De multiples question se posent déjà. Cette volonté de diminuer les dépenses sera-t-elle assortie de sanctions en cas de non-respect, comme cela avait été le cas pour le contrats de Cahors ? Le gouvernement semble dire que 500 collectivités seraient concernées, c’est-à-dire celle dont le budget atteint 40 millions d'euros au moins. Pour celles-ci, en cas de non-respect des objectifs, le ministre du Budget propose la suppression de l’accès à toutes les dotations d’investissement, des reprises seraient ensuite mises en place les années suivantes.
Par ailleurs, de quels chiffres d’inflation parle-t-on ? Le seuil sera-t-il fixé sur le chiffre de l’inflation générale, calculée par l’Insee – alors que l’on sait que l’inflation qui touche les collectivités, le « panier du maire » – est plus élevée (0,4 % de plus en moyenne ces dix dernières années) et le sera plus encore, de façon certaine cette année ? Exemple typique : l’inflation pour les ménages est calculée en tenant compte du bouclier tarifaire qui protège, relativement, les ménages des hausses du prix de l’électricité et du gaz.
Des dépenses en hausse mécanique
Et surtout, comment une telle diminution des dépenses, même hors inflation, pourrait-elle être possible et tenable ? En effet, la hausse des prix elle-même n’est pas le seul facteur d’augmentation des dépenses des collectivités territoriales. Il y a d’abord la hausse « naturelle » des dépenses de fonctionnement, liée au fait que la population augmente, ce qui provoque mécaniquement une augmentation des dépenses de fonctionnement pour assurer le service public. Il y a les hausses de dépenses décidées par le gouvernement lui-même, à commencer par celle du point d’indice (2,3 milliards d’euros en 2023), mais aussi les mesures de revalorisation de carrière des catégories B et C, celle des secrétaires de mairie… Sans compter la hausse attendue des taux d’intérêt, qui va elle aussi agir sur les dépenses de fonctionnement, puisqu’il faut rappeler que le paiement des intérêts de la dette fait partie des dépenses de fonctionnement.
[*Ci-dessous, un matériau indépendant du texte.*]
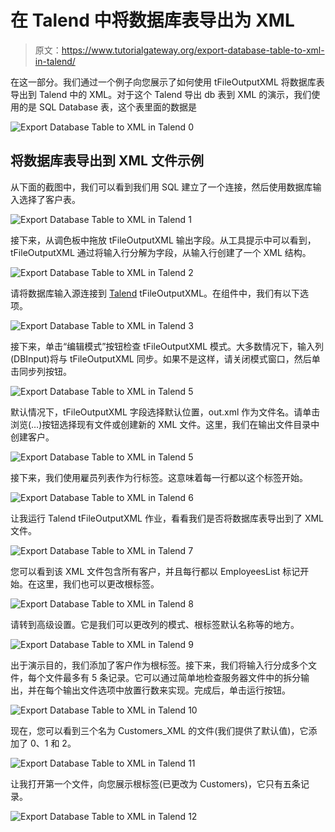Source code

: # 在 Talend 中将数据库表导出为 XML

> 原文：<https://www.tutorialgateway.org/export-database-table-to-xml-in-talend/>

在这一部分。我们通过一个例子向您展示了如何使用 tFileOutputXML 将数据库表导出到 Talend 中的 XML。对于这个 Talend 导出 db 表到 XML 的演示，我们使用的是 SQL Database 表，这个表里面的数据是

![Export Database Table to XML in Talend 0](img/52e7f76ad1a706d511d475fb103f73f0.png)

## 将数据库表导出到 XML 文件示例

从下面的截图中，我们可以看到我们用 SQL 建立了一个连接，然后使用数据库输入选择了客户表。

![Export Database Table to XML in Talend 1](img/fe373daf643e7663f8cedb954e3282ac.png)

接下来，从调色板中拖放 tFileOutputXML 输出字段。从工具提示中可以看到，tFileOutputXML 通过将输入行分解为字段，从输入行创建了一个 XML 结构。

![Export Database Table to XML in Talend 2](img/6376f4555b34961ea0c96cf0df5b039e.png)

请将数据库输入源连接到 [Talend](https://www.tutorialgateway.org/talend-tutorial/) tFileOutputXML。在组件中，我们有以下选项。

![Export Database Table to XML in Talend 3](img/d3119b440abecbf5546927759350086f.png)

接下来，单击“编辑模式”按钮检查 tFileOutputXML 模式。大多数情况下，输入列(DBInput)将与 tFileOutputXML 同步。如果不是这样，请关闭模式窗口，然后单击同步列按钮。

![Export Database Table to XML in Talend 5](img/a3e39e1884b5ce43d51f9932d7bf6a6f.png)

默认情况下，tFileOutputXML 字段选择默认位置，out.xml 作为文件名。请单击浏览(…)按钮选择现有文件或创建新的 XML 文件。这里，我们在输出文件目录中创建客户。

![Export Database Table to XML in Talend 5](img/f697497291416613068815c6322b28c3.png)

接下来，我们使用雇员列表作为行标签。这意味着每一行都以这个标签开始。

![Export Database Table to XML in Talend 6](img/b931bab2a78f71d1163acc667d51294d.png)

让我运行 Talend tFileOutputXML 作业，看看我们是否将数据库表导出到了 XML 文件。

![Export Database Table to XML in Talend 7](img/2e0314ed674429164040907cbe73d6db.png)

您可以看到该 XML 文件包含所有客户，并且每行都以 EmployeesList 标记开始。在这里，我们也可以更改根标签。

![Export Database Table to XML in Talend 8](img/0168726596edec15685e855b32394266.png)

请转到高级设置。它是我们可以更改列的模式、根标签默认名称等的地方。

![Export Database Table to XML in Talend 9](img/5bc90c12a8e014dbc6dee5fd155e37ec.png)

出于演示目的，我们添加了客户作为根标签。接下来，我们将输入行分成多个文件，每个文件最多有 5 条记录。它可以通过简单地检查服务器文件中的拆分输出，并在每个输出文件选项中放置行数来实现。完成后，单击运行按钮。

![Export Database Table to XML in Talend 10](img/a9c845f9ef05e6dfa2416ab999a51776.png)

现在，您可以看到三个名为 Customers_XML 的文件(我们提供了默认值)，它添加了 0、1 和 2。

![Export Database Table to XML in Talend 11](img/c95e8d340b351e8393cd57ae9ec88697.png)

让我打开第一个文件，向您展示根标签(已更改为 Customers)，它只有五条记录。

![Export Database Table to XML in Talend 12](img/ed96cce86b4fd788f7cd4c220d1c1b04.png)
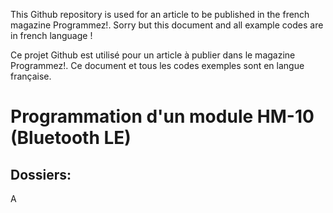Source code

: This Github repository is used for an article to be published in the french magazine Programmez!. Sorry but this document and all example codes are in french language !

Ce projet Github est utilisé pour un article à publier dans le magazine Programmez!. Ce document et tous les codes exemples sont en langue française.


Programmation d'un module HM-10 (Bluetooth LE)
==============================================

Dossiers:
---------
A
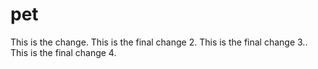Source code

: # pet

This is the change.
This is the final change 2.
This is the final change 3..
This is the final change 4.
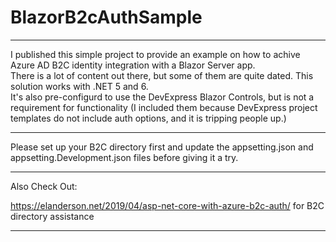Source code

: # BlazorB2cAuthSample
---
I published this simple project to provide an example on how to achive Azure AD B2C identity integration with a Blazor Server app.  
There is a lot of content out there, but some of them are quite dated.  This solution works with .NET 5 and 6.  
It's also pre-configurd to use the DevExpress Blazor Controls, but is not a requirement for functionality (I included them 
because DevExpress project templates do not include auth options, and it is tripping people up.)

---

Please set up your B2C directory first and update the appsetting.json and appsetting.Development.json files before giving it a try.

---

Also Check Out:

 https://elanderson.net/2019/04/asp-net-core-with-azure-b2c-auth/ for B2C directory assistance

---

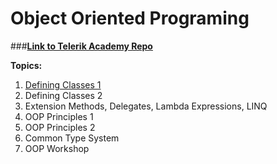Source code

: #  Object Oriented Programing

###[**Link to Telerik Academy Repo**](https://github.com/TelerikAcademy/Object-Oriented-Programming)

**Topics:**
  01. [Defining Classes 1](https://github.com/nmarazov/TA-Homework/tree/master/Courses/Object-Oriented-Programming/DefiningClassesPart1)
  02. Defining Classes 2
  03. Extension Methods, Delegates, Lambda Expressions, LINQ
  04. OOP Principles 1
  05. OOP Principles 2
  06. Common Type System
  07. OOP Workshop
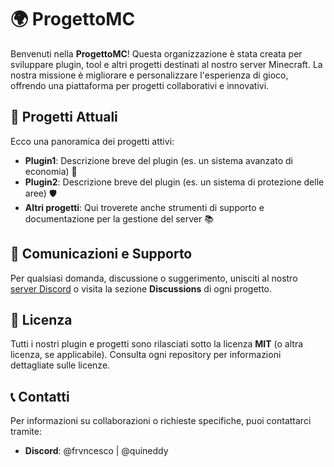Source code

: # 🌍 ProgettoMC

Benvenuti nella **ProgettoMC**! Questa organizzazione è stata creata per sviluppare plugin, tool e altri progetti destinati al nostro server Minecraft. La nostra missione è migliorare e personalizzare l'esperienza di gioco, offrendo una piattaforma per progetti collaborativi e innovativi.

## 🔧 Progetti Attuali

Ecco una panoramica dei progetti attivi:

- **Plugin1**: Descrizione breve del plugin (es. un sistema avanzato di economia) 💸
- **Plugin2**: Descrizione breve del plugin (es. un sistema di protezione delle aree) 🛡️
- **Altri progetti**: Qui troverete anche strumenti di supporto e documentazione per la gestione del server 📚

## 💬 Comunicazioni e Supporto

Per qualsiasi domanda, discussione o suggerimento, unisciti al nostro [server Discord](...) o visita la sezione **Discussions** di ogni progetto.

## 📜 Licenza

Tutti i nostri plugin e progetti sono rilasciati sotto la licenza **MIT** (o altra licenza, se applicabile). Consulta ogni repository per informazioni dettagliate sulle licenze.

## 📞 Contatti

Per informazioni su collaborazioni o richieste specifiche, puoi contattarci tramite:
- **Discord**: @frvncesco | @quineddy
Face à toutes ces hausses qui s’ajoutent à l’inflation, et en l’absence de toute mesure de soutien aux collectivités en matière énergétique, obliger celles-ci à diminuer leurs dépenses revient à les obliger à diminuer drastiquement les services publics. On oublie souvent que cet encadrement des dépenses des fonctionnement conduira aussi à réduire drastiquement les investissements qui génèrent toujours de nouveaux frais de fonctionnement.
C'est apparemment le choix qu’assume l’exécutif. Le débat parlementaire parviendra-t-il à infléchir une tendance que l’on ne peut qualifier autrement que de mortifère pour le service public ? Le rapporteur du Budget envisage en effet de réduire aussi la revalorisation des bases fiscales à la moitié de ce que prévoit la loi (+ 3,5 % au lieu des 6,8 % estimés)
Dans une conférence de presse qui se tiendra cet après-midi, le président du CFL, André Laignel, donnera ses premiers commentaires sur ce PFL pour 2023. Maire info reviendra sur ces éléments dans son édition de demain.